Every file request has an implicit user id (copied from the original
attach)
and an implicit set of groups (every group of which the user is a member).
Each file has an associated
owner
and
group
id and
three sets of permissions:
those of the owner, those of the group, and those of “other” users.
When the owner attempts to do something to a file, the owner, group,
and other permissions are consulted, and if any of them grant
the requested permission, the operation is allowed.
For someone who is not the owner, but is a member of the file’s group,
the group and other permissions are consulted.
For everyone else, the other permissions are used.

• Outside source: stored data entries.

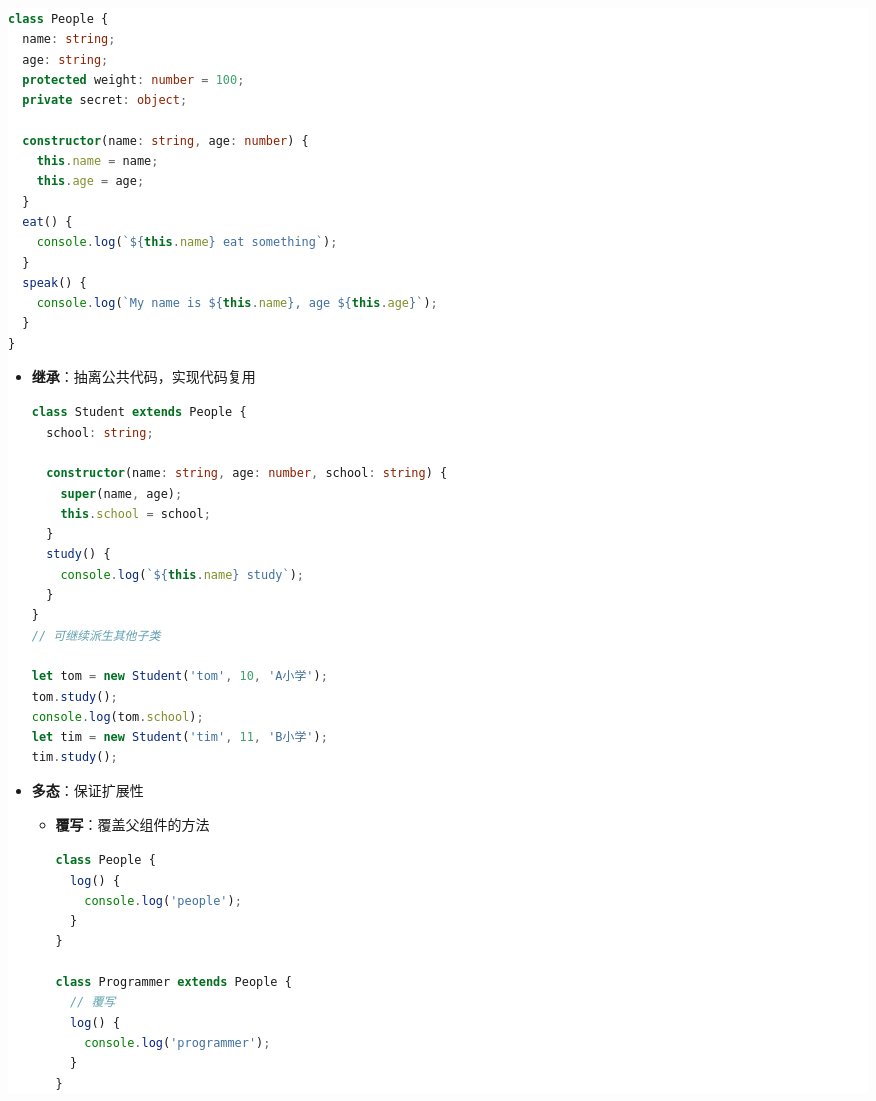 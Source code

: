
  ```ts
  class People {
    name: string;
    age: string;
    protected weight: number = 100;
    private secret: object;

    constructor(name: string, age: number) {
      this.name = name;
      this.age = age;
    }
    eat() {
      console.log(`${this.name} eat something`);
    }
    speak() {
      console.log(`My name is ${this.name}, age ${this.age}`);
    }
  }
  ```

- **继承**：抽离公共代码，实现代码复用

  ```ts
  class Student extends People {
    school: string;

    constructor(name: string, age: number, school: string) {
      super(name, age);
      this.school = school;
    }
    study() {
      console.log(`${this.name} study`);
    }
  }
  // 可继续派生其他子类

  let tom = new Student('tom', 10, 'A小学');
  tom.study();
  console.log(tom.school);
  let tim = new Student('tim', 11, 'B小学');
  tim.study();
  ```

- **多态**：保证扩展性

  - **覆写**：覆盖父组件的方法

    ```ts
    class People {
      log() {
        console.log('people');
      }
    }

    class Programmer extends People {
      // 覆写
      log() {
        console.log('programmer');
      }
    }
    ```
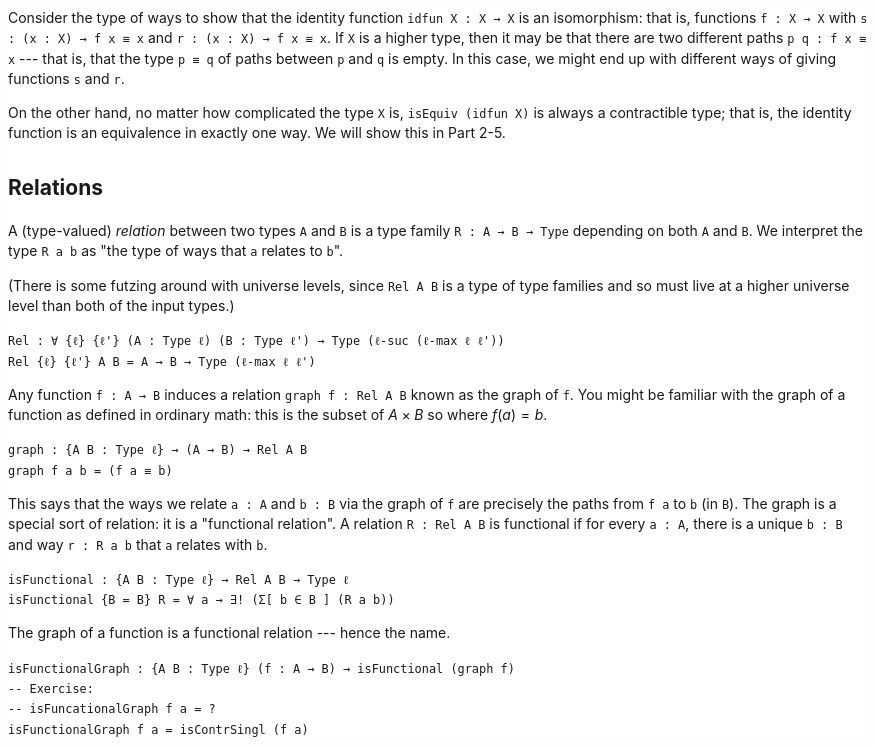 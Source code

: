 Consider the type of ways to show that the identity function `idfun X
: X → X` is an isomorphism: that is, functions `f : X → X` with `s :
(x : X) → f x ≡ x` and `r : (x : X) → f x ≡ x`. If `X` is a higher
type, then it may be that there are two different paths `p q : f x ≡
x` --- that is, that the type `p ≡ q` of paths between `p` and `q` is
empty. In this case, we might end up with different ways of giving
functions `s` and `r`.

On the other hand, no matter how complicated the type `X` is,
`isEquiv (idfun X)` is always a contractible type; that is, the
identity function is an equivalence in exactly one way. We will show
this in Part 2-5.

## Relations

A (type-valued) *relation* between two types `A` and `B` is a type
family `R : A → B → Type` depending on both `A` and `B`. We interpret
the type `R a b` as "the type of ways that `a` relates to `b`".

(There is some futzing around with universe levels, since `Rel A B` is
a type of type families and so must live at a higher universe level
than both of the input types.)

```
Rel : ∀ {ℓ} {ℓ'} (A : Type ℓ) (B : Type ℓ') → Type (ℓ-suc (ℓ-max ℓ ℓ'))
Rel {ℓ} {ℓ'} A B = A → B → Type (ℓ-max ℓ ℓ')
```

Any function `f : A → B` induces a relation `graph f : Rel A B` known
as the graph of `f`. You might be familiar with the graph of a
function as defined in ordinary math: this is the subset of $A × B$ so
where $f(a) = b$.

```
graph : {A B : Type ℓ} → (A → B) → Rel A B
graph f a b = (f a ≡ b)
```

This says that the ways we relate `a : A` and `b : B` via the graph of
`f` are precisely the paths from `f a` to `b` (in `B`). The graph is a
special sort of relation: it is a "functional relation". A relation
`R : Rel A B` is functional if for every `a : A`, there is a unique `b :
B` and way `r : R a b` that `a` relates with `b`.

```
isFunctional : {A B : Type ℓ} → Rel A B → Type ℓ
isFunctional {B = B} R = ∀ a → ∃! (Σ[ b ∈ B ] (R a b))
```

The graph of a function is a functional relation --- hence the name.
```
isFunctionalGraph : {A B : Type ℓ} (f : A → B) → isFunctional (graph f)
-- Exercise:
-- isFuncationalGraph f a = ?
isFunctionalGraph f a = isContrSingl (f a)
```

Each set of permissions says whether reading is allowed,
whether writing is allowed, and whether executing is allowed.
A
walk
in a directory is regarded as executing the directory,
not reading it.
Permissions are kept in the low-order bits of the file
mode:
owner read/write/execute permission represented as 1 in bits 8, 7, and 6
respectively (using 0 to number the low order).
The group permissions are in bits 5, 4, and 3,
and the other permissions are in bits 2, 1, and 0.
The file
mode
contains some additional attributes besides the permissions.
If bit 31
(DMDIR)
is set, the file is a directory;
if bit 30
(DMAPPEND)
is set, the file is append-only (offset is ignored in writes);
if bit 29
(DMEXCL)
is set, the file is exclusive-use (only one client may have it
open at a time);
if bit 27
(DMAUTH)
is set, the file is an authentication file established by
auth
messages;
if bit 26
(DMTMP)
is set, the contents of the file (or directory) are not included in nightly archives.
(Bit 28 is skipped for historical reasons.)
These bits are reproduced, from the top bit down, in the type byte of the Qid:
QTDIR,
QTAPPEND,
QTEXCL,
(skipping one bit)
QTAUTH,
and
QTTMP.
The name
QTFILE,
defined to be zero,
identifies the value of the type for a plain file.